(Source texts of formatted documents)
Start of Block

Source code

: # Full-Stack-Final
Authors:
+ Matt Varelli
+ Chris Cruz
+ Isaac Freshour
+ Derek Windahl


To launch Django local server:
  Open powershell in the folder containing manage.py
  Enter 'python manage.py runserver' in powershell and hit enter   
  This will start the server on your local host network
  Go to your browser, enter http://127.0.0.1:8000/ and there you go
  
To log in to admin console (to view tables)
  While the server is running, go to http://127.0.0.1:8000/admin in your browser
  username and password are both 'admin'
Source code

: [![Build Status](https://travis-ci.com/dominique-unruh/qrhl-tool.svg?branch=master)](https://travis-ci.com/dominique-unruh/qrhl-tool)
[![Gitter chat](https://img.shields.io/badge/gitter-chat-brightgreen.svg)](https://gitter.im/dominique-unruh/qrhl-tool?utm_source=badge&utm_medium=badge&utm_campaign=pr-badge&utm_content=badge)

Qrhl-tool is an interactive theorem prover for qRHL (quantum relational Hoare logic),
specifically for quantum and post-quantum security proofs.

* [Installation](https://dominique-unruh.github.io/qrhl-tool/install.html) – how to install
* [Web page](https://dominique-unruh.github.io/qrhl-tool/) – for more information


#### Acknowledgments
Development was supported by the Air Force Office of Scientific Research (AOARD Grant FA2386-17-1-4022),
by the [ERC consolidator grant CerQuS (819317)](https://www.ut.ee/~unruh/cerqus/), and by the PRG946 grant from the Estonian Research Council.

End of Block
Start of Block

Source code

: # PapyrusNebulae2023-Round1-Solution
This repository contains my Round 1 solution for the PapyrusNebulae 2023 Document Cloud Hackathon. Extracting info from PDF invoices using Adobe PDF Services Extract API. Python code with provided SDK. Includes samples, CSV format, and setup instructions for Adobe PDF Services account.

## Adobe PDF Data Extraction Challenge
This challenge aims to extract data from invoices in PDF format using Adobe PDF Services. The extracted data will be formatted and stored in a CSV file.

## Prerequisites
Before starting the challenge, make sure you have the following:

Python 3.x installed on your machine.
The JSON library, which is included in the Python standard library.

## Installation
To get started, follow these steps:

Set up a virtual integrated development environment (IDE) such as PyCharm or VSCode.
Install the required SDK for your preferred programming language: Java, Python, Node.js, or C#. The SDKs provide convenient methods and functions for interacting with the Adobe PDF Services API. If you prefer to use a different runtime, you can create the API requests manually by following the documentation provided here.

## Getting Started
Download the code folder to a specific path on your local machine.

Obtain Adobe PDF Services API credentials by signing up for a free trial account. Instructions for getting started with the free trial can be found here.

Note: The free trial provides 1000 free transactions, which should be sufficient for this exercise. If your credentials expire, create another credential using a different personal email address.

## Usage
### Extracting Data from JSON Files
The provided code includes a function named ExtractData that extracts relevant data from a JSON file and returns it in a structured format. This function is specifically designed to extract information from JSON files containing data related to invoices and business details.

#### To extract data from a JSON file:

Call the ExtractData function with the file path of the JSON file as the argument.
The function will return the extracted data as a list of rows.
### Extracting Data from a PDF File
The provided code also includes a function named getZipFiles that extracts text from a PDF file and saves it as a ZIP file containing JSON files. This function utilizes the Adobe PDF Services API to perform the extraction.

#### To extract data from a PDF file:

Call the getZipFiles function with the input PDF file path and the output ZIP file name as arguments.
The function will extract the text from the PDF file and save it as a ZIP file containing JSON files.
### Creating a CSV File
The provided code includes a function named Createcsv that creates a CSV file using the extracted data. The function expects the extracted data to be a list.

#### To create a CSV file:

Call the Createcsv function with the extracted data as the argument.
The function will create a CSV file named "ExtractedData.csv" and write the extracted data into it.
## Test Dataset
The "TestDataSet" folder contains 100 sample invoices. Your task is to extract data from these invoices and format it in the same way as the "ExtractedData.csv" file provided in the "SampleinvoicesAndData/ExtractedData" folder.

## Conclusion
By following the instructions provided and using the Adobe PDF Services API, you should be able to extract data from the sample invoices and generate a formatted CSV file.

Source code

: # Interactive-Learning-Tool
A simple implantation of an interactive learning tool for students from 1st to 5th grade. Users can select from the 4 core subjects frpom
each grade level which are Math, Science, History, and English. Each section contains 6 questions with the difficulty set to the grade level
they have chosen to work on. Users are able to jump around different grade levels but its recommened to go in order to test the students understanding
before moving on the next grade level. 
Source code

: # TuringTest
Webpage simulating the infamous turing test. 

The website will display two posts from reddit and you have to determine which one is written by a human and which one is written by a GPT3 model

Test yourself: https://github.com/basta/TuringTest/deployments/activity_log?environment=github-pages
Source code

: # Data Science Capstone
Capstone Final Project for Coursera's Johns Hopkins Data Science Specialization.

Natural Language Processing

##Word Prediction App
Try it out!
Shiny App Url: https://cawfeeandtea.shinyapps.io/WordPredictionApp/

End of Block
Start of Block

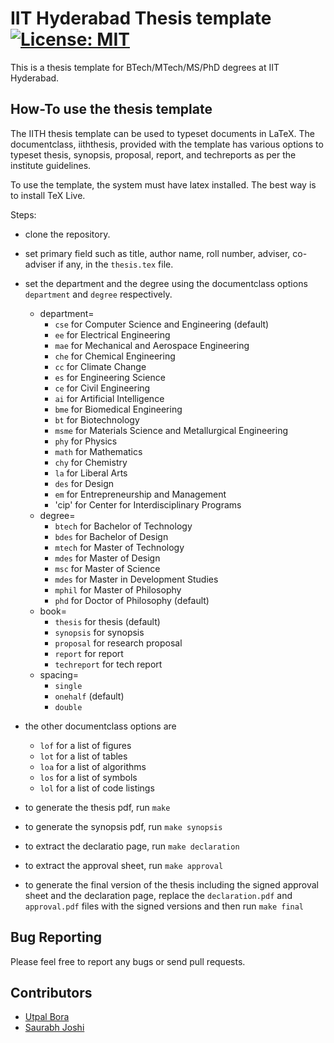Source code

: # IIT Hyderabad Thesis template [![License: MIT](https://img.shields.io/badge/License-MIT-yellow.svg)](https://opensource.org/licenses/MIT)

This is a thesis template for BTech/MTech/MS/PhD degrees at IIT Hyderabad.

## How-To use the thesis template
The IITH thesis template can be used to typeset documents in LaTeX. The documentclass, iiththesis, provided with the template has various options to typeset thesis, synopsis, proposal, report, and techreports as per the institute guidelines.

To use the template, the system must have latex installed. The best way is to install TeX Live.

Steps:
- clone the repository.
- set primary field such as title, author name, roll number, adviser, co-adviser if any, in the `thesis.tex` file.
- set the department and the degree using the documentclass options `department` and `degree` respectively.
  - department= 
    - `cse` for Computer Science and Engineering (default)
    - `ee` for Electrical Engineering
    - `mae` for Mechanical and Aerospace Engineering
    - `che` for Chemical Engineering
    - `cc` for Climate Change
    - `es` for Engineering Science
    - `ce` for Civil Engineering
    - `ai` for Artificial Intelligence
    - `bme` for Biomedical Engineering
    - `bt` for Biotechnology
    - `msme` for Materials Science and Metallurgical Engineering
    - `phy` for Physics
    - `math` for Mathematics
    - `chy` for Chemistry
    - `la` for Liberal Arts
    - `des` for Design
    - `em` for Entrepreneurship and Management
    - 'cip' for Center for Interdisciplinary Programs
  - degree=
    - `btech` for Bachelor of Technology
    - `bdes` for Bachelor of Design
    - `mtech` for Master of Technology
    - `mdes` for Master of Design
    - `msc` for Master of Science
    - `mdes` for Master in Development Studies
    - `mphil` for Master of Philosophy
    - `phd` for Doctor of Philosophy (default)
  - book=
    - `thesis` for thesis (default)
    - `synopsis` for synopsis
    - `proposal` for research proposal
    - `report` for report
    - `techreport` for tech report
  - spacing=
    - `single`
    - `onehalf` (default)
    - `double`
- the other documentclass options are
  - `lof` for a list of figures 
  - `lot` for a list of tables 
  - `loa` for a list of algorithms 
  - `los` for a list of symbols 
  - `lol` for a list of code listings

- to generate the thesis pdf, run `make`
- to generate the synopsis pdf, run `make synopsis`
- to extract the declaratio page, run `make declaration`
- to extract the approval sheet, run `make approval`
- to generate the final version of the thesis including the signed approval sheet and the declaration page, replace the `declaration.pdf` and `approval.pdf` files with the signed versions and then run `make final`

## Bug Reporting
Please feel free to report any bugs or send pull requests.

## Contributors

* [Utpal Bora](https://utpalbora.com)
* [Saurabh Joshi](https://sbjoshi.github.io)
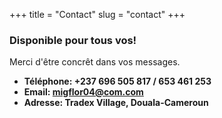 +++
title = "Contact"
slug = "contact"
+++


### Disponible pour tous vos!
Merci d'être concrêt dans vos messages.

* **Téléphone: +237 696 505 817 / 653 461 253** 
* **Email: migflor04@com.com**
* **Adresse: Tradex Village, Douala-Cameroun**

End of Block

> WORK TO BE COMPLETED:
Print, without alteration, only the lines above between the one holding "The provided code includes a function named ExtractData" and the one holding "### Extracting Data from a PDF File", inclusive.

> RESPONSE TO THE EXERCISE:
The provided code includes a function named ExtractData that extracts relevant data from a JSON file and returns it in a structured format. This function is specifically designed to extract information from JSON files containing data related to invoices and business details.

#### To extract data from a JSON file:

Call the ExtractData function with the file path of the JSON file as the argument.
The function will return the extracted data as a list of rows.
### Extracting Data from a PDF File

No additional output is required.